### WHAT IS REQUIRED
Below are the records. State how many of their lines contain "Container", with nothing else.

* * * * *

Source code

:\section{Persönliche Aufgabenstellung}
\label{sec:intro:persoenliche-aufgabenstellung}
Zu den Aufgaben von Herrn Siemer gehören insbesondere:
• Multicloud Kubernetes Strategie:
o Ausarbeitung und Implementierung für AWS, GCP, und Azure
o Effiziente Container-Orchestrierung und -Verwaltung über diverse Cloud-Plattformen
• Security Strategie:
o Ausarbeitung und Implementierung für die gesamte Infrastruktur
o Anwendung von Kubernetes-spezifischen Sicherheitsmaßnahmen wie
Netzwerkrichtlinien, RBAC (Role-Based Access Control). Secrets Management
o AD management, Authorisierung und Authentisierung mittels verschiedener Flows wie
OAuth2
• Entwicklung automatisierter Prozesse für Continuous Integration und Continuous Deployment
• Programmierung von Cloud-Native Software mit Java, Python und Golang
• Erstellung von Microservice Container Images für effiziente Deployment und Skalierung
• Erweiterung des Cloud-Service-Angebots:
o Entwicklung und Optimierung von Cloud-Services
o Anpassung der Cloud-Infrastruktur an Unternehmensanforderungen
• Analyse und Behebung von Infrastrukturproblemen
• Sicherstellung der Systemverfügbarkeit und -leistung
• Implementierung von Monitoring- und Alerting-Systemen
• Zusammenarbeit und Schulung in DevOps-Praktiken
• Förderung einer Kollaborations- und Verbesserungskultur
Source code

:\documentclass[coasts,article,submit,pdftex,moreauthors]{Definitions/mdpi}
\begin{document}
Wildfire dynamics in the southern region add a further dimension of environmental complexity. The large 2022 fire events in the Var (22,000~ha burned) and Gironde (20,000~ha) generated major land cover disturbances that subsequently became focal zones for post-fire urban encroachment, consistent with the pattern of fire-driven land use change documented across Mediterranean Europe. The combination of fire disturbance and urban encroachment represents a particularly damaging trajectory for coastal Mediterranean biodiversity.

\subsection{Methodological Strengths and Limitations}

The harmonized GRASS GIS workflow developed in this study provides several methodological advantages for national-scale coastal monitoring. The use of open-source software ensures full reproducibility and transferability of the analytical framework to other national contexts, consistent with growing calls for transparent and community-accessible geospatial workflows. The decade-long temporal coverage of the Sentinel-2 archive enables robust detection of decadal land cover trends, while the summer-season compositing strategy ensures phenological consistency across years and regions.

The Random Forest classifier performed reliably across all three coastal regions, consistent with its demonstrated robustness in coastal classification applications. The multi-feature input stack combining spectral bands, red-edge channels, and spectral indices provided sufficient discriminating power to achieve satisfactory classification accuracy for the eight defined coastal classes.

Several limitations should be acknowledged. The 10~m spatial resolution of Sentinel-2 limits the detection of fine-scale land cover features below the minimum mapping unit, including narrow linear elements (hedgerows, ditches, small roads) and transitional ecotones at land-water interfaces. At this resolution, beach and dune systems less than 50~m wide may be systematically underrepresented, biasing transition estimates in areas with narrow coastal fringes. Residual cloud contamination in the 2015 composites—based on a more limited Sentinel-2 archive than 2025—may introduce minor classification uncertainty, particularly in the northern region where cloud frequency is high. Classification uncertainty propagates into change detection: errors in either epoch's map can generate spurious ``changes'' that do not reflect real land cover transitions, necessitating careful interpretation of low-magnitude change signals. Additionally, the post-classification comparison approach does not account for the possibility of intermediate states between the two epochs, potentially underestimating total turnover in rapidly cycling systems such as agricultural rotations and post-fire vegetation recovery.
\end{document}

* * * * *

### REPLY TO THE TASK
2